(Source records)

┌──

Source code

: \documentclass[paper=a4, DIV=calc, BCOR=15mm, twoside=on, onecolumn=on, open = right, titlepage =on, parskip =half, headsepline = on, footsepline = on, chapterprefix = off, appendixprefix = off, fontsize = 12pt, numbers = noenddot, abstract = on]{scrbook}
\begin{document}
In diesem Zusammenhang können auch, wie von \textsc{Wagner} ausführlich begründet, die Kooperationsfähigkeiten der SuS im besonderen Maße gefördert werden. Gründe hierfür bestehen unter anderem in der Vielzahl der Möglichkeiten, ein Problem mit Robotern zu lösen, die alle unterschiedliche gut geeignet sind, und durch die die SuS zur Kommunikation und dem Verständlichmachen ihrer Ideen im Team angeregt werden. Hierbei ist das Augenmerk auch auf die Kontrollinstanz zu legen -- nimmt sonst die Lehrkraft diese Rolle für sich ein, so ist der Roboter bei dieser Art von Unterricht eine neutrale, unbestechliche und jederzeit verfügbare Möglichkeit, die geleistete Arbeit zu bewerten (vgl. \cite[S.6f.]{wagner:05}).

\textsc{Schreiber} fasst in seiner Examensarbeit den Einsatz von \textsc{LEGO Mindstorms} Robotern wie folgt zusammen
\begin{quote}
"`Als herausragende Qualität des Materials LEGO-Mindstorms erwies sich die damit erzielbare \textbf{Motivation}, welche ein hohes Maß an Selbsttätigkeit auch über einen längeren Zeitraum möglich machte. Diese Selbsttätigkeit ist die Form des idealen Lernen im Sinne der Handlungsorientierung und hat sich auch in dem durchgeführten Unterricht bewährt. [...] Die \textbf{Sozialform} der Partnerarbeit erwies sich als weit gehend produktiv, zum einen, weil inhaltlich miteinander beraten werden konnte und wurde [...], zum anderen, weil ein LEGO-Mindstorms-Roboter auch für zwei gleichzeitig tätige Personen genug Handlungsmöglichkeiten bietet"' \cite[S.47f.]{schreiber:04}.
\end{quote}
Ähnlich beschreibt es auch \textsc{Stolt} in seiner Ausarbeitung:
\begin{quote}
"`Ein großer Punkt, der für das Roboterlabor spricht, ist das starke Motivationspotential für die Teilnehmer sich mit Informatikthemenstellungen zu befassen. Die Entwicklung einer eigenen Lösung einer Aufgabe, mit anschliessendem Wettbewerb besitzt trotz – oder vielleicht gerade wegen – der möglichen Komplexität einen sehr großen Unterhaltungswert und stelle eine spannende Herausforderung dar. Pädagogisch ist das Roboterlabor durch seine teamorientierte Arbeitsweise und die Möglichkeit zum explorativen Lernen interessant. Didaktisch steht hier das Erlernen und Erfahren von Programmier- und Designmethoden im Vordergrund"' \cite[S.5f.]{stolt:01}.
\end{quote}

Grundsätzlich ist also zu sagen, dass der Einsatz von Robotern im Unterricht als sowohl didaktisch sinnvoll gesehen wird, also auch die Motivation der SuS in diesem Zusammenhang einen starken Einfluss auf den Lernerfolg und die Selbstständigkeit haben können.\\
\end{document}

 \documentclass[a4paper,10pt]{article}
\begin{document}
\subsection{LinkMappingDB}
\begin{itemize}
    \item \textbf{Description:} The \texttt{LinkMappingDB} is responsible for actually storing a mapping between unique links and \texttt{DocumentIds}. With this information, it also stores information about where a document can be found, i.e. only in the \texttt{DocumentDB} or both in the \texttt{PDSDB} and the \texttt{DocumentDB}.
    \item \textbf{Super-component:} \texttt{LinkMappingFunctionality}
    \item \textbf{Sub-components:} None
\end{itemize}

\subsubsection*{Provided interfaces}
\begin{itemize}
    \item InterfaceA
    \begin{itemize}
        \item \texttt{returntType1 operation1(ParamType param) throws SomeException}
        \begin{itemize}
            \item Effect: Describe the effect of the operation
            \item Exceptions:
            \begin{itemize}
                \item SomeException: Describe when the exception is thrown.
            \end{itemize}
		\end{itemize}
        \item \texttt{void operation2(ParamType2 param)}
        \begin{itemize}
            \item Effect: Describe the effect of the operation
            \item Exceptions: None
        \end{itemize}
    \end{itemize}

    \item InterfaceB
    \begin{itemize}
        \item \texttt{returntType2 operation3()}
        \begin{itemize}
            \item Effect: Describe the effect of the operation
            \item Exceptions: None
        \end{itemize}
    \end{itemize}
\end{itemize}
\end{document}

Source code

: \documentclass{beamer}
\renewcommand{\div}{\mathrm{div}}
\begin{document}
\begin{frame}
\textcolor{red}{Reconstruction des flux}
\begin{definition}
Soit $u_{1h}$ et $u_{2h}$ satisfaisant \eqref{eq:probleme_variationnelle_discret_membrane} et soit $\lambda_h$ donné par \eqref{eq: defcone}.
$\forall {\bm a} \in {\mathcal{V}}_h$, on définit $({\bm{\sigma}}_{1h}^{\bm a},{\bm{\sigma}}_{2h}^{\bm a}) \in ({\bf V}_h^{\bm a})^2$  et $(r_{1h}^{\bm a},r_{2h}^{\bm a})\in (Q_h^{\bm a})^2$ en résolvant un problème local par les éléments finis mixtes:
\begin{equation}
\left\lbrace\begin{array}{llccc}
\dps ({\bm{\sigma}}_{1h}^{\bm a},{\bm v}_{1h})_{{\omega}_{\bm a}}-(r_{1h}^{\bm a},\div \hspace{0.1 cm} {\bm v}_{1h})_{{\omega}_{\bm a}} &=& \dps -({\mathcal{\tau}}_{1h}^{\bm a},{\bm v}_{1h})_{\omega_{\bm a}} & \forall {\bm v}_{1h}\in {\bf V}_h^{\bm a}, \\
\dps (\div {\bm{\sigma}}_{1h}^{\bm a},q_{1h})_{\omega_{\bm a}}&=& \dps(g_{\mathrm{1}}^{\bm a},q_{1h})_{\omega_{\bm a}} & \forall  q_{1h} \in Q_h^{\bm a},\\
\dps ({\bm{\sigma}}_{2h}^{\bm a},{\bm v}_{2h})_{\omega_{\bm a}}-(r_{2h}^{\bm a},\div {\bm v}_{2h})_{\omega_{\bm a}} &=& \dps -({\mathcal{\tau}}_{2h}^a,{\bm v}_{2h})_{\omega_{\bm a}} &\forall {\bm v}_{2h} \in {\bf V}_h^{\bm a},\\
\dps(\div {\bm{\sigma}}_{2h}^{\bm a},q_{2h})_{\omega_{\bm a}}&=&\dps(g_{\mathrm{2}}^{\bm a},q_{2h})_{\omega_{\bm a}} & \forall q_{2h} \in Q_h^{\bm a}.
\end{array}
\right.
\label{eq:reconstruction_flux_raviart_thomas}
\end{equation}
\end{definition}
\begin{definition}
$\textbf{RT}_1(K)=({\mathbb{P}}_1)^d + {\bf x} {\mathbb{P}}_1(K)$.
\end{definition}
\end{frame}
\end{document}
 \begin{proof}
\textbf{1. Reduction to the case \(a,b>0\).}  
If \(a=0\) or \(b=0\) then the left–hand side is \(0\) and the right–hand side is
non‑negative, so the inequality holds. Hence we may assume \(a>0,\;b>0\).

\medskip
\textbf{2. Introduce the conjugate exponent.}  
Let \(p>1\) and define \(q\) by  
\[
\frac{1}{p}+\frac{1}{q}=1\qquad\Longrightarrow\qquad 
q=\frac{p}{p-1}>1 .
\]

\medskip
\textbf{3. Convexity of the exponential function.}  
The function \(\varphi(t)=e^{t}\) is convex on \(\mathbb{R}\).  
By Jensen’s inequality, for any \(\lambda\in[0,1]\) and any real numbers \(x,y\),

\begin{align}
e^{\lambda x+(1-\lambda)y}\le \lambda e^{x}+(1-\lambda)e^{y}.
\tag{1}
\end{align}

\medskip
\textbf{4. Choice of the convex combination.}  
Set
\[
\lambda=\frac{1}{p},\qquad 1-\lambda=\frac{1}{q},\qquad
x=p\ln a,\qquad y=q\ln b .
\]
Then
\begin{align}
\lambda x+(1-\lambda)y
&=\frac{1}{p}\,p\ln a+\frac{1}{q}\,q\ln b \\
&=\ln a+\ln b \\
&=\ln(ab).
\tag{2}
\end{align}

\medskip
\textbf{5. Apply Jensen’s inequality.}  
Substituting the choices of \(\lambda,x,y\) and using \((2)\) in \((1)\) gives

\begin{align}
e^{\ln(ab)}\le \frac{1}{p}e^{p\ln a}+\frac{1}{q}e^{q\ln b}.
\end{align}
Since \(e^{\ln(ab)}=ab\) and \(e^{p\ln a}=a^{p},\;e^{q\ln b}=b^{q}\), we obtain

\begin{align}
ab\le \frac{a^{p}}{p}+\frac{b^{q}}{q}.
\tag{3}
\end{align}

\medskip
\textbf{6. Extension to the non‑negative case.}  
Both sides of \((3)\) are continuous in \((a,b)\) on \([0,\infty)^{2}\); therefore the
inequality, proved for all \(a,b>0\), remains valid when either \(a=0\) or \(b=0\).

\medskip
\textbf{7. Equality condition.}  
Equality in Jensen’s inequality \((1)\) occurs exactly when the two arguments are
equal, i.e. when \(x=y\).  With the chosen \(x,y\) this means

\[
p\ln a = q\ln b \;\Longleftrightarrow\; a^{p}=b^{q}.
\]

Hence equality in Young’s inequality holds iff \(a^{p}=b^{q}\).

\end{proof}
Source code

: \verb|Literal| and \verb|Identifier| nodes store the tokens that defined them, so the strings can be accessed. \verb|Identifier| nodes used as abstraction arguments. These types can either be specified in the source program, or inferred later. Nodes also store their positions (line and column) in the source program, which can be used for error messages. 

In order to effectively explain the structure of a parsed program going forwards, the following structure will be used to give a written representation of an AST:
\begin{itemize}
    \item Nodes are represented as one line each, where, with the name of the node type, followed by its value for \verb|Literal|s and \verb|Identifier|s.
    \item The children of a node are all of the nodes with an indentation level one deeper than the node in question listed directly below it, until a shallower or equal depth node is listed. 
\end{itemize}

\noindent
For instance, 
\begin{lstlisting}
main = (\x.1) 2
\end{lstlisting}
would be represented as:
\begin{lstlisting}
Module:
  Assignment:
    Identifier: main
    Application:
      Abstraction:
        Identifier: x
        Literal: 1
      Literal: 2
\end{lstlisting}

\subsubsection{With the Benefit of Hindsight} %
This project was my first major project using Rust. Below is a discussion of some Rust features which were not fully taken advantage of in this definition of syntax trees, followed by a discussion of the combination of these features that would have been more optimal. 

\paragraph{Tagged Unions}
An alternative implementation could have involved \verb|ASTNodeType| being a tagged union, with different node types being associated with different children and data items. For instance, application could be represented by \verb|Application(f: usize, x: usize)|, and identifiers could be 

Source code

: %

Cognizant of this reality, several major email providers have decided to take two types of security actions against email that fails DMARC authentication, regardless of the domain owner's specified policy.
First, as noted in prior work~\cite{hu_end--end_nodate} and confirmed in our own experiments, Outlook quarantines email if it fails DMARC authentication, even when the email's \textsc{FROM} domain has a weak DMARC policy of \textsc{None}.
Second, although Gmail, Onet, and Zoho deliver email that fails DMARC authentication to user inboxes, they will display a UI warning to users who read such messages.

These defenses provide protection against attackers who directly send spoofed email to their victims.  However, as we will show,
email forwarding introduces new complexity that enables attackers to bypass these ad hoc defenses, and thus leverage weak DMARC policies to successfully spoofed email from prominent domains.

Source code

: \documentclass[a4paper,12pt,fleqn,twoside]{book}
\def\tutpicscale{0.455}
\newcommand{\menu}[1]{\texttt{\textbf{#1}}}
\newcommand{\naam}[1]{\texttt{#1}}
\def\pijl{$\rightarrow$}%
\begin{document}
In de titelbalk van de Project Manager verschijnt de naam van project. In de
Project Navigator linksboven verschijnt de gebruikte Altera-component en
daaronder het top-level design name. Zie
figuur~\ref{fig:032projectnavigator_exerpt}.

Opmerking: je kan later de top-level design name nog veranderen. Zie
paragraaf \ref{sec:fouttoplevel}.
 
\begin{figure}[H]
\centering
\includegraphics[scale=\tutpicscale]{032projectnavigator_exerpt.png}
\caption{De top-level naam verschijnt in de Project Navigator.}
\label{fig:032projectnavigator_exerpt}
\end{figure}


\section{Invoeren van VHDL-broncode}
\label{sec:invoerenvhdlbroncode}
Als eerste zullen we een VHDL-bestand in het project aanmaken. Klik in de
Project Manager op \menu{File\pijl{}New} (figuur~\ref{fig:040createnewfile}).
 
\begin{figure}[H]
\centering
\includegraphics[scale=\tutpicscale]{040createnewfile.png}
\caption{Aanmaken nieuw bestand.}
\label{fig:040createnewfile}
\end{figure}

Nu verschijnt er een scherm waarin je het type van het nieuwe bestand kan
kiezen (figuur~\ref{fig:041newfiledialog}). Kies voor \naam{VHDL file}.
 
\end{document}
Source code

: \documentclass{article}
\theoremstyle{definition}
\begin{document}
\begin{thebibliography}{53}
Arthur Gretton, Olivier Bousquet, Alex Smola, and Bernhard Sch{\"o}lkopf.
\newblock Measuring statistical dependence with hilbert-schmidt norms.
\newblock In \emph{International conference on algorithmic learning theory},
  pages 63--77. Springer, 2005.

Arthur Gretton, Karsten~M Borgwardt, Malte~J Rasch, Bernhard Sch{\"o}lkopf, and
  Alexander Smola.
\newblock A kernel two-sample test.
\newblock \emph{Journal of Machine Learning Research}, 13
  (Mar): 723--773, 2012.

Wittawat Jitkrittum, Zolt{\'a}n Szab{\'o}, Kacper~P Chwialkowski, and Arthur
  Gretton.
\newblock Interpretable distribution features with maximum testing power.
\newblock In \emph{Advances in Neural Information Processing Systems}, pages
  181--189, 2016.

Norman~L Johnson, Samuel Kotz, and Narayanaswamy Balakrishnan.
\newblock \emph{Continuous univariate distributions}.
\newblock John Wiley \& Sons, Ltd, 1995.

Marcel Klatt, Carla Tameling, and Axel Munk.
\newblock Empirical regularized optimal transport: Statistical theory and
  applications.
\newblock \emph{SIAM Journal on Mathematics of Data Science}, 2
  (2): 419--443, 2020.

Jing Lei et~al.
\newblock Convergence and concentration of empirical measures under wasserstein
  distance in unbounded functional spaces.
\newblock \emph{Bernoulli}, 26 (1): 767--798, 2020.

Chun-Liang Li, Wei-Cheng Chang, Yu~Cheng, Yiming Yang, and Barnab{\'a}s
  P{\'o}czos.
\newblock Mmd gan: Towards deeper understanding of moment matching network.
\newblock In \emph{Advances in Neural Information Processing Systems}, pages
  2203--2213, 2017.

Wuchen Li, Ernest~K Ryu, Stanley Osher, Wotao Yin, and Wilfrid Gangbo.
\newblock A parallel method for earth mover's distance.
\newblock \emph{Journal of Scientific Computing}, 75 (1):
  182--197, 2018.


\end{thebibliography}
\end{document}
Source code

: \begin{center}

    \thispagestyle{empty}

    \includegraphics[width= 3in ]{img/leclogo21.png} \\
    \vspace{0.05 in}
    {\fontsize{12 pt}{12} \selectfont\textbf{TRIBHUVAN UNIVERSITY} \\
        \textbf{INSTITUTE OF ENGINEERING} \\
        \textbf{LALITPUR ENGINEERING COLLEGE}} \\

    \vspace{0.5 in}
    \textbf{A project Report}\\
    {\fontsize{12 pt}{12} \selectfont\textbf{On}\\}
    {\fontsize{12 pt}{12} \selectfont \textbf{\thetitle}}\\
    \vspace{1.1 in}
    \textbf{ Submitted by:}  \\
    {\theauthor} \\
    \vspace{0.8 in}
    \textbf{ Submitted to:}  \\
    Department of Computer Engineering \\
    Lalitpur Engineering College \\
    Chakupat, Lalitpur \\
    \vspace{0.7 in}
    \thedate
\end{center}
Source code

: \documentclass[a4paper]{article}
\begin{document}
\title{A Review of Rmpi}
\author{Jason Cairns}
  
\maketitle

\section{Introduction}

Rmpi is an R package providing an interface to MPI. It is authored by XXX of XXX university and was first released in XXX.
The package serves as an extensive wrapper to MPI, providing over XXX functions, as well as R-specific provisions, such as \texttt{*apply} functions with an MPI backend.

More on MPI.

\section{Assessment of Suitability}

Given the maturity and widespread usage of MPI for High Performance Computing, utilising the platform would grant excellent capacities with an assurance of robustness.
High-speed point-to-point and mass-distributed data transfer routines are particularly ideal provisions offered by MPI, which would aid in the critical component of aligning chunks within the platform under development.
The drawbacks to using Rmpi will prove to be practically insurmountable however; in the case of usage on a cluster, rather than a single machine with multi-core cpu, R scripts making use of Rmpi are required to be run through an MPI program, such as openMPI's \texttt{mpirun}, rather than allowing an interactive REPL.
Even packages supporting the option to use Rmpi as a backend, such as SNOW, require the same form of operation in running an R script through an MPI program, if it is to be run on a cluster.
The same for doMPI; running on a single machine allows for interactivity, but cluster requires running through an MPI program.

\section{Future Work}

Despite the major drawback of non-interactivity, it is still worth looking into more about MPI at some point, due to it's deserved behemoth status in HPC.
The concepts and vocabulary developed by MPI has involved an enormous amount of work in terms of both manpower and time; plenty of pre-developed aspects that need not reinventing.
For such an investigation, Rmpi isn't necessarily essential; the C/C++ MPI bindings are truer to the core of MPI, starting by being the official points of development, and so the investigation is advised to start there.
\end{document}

└──

» **Work item**: After reading the entries above, state the number of lines that contain the word "single", adding nothing else.

» **Final answer**: 2